■ **Given data**
^^^^

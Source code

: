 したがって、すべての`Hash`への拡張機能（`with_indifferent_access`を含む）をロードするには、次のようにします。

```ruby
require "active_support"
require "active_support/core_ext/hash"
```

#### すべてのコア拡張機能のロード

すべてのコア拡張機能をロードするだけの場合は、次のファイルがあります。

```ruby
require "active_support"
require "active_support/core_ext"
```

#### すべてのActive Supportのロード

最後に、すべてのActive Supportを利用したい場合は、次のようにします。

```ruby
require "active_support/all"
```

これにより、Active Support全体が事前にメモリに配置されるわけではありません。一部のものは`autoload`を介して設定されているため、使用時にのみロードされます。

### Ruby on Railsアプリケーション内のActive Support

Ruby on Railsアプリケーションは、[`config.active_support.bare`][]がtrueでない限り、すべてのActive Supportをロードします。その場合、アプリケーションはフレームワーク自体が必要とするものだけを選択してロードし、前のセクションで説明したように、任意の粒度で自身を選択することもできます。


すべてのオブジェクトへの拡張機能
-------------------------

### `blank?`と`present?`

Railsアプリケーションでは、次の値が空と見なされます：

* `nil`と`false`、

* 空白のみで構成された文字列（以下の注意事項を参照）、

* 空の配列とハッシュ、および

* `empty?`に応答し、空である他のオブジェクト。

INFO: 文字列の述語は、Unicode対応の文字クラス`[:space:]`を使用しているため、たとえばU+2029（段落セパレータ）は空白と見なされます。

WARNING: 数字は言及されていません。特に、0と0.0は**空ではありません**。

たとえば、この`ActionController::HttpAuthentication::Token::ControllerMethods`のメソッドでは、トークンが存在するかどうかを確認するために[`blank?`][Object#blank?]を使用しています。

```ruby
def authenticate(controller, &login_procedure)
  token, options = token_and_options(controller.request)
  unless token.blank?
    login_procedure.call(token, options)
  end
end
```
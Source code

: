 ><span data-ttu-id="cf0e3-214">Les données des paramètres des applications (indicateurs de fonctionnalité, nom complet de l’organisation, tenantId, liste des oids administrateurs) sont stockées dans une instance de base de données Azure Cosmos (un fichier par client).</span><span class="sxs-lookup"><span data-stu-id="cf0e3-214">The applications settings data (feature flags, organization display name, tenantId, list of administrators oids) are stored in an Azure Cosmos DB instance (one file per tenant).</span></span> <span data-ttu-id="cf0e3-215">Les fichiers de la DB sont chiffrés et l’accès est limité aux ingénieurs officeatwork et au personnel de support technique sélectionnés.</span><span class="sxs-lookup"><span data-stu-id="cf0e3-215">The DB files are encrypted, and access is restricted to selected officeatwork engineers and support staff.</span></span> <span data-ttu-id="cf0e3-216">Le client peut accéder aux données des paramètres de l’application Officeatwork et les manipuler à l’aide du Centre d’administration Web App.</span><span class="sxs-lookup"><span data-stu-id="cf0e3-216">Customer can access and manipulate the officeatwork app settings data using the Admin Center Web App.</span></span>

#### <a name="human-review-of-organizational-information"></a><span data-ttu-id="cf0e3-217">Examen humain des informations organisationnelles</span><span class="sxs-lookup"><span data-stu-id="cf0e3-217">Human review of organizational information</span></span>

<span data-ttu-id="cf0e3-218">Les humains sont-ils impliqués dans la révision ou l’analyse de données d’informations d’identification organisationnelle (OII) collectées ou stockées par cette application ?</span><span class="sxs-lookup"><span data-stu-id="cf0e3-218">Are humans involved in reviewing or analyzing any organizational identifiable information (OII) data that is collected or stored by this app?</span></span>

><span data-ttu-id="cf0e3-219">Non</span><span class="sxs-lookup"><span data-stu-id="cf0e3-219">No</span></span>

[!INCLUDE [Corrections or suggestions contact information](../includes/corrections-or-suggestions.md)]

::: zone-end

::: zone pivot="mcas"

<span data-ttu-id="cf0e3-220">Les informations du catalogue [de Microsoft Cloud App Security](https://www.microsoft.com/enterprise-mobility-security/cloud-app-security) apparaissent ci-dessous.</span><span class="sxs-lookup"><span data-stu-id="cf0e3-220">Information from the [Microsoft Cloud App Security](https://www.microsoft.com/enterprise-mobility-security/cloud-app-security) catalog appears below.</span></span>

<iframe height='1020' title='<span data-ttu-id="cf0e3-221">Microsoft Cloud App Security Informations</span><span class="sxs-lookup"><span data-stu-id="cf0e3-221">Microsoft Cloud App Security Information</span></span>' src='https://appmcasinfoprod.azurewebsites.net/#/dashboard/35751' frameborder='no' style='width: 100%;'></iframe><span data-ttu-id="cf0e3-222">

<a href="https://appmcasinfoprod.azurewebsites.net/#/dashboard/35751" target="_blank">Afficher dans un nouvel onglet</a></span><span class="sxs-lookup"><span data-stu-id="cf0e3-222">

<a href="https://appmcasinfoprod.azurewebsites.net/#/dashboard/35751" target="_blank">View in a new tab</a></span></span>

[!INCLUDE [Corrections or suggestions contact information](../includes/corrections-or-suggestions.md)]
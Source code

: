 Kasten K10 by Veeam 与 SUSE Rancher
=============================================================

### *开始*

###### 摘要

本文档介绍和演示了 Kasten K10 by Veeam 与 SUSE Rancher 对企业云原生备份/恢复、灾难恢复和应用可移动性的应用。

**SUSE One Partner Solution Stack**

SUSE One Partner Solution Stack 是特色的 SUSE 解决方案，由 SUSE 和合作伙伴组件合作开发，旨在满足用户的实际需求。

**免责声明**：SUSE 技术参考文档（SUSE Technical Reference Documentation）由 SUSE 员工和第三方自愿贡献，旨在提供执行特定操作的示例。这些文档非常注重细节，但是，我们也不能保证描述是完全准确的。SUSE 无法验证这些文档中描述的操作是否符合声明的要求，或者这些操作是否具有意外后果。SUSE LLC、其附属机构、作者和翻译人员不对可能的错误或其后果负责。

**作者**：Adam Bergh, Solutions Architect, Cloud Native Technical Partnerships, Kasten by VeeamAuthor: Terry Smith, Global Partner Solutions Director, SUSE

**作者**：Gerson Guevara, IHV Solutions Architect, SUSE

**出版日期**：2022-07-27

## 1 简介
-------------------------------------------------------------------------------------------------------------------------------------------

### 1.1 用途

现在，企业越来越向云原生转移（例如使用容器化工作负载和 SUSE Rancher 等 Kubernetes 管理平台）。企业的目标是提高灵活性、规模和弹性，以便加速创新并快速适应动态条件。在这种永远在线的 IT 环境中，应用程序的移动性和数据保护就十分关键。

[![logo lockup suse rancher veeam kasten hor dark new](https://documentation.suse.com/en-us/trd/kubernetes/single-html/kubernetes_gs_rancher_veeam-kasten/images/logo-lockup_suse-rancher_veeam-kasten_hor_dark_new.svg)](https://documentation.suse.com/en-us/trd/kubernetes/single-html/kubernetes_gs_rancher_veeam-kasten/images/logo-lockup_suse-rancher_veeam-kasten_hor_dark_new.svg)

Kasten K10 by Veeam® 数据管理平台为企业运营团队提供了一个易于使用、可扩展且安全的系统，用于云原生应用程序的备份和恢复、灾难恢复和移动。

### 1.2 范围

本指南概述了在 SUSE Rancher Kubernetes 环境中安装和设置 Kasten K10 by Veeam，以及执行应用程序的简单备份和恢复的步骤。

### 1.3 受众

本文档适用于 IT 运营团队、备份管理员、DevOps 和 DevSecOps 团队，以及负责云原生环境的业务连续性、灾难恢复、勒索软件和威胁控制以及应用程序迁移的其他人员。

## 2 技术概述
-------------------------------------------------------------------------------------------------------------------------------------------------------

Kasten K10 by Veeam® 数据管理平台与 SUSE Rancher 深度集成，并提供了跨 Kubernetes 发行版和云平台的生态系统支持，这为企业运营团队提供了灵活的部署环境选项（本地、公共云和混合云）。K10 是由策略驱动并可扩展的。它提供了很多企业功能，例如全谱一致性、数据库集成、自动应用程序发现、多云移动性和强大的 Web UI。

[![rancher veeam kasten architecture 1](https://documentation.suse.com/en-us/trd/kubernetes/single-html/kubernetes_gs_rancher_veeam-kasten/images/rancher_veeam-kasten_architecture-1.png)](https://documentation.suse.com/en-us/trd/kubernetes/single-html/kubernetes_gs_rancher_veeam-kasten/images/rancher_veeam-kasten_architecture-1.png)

^^^^

■ **Instructions for the task**
Return every line in the records that includes the string "次のようにします".

■ **Exercise answer**
: したがって、すべての`Hash`への拡張機能（`with_indifferent_access`を含む）をロードするには、次のようにします。
最後に、すべてのActive Supportを利用したい場合は、次のようにします。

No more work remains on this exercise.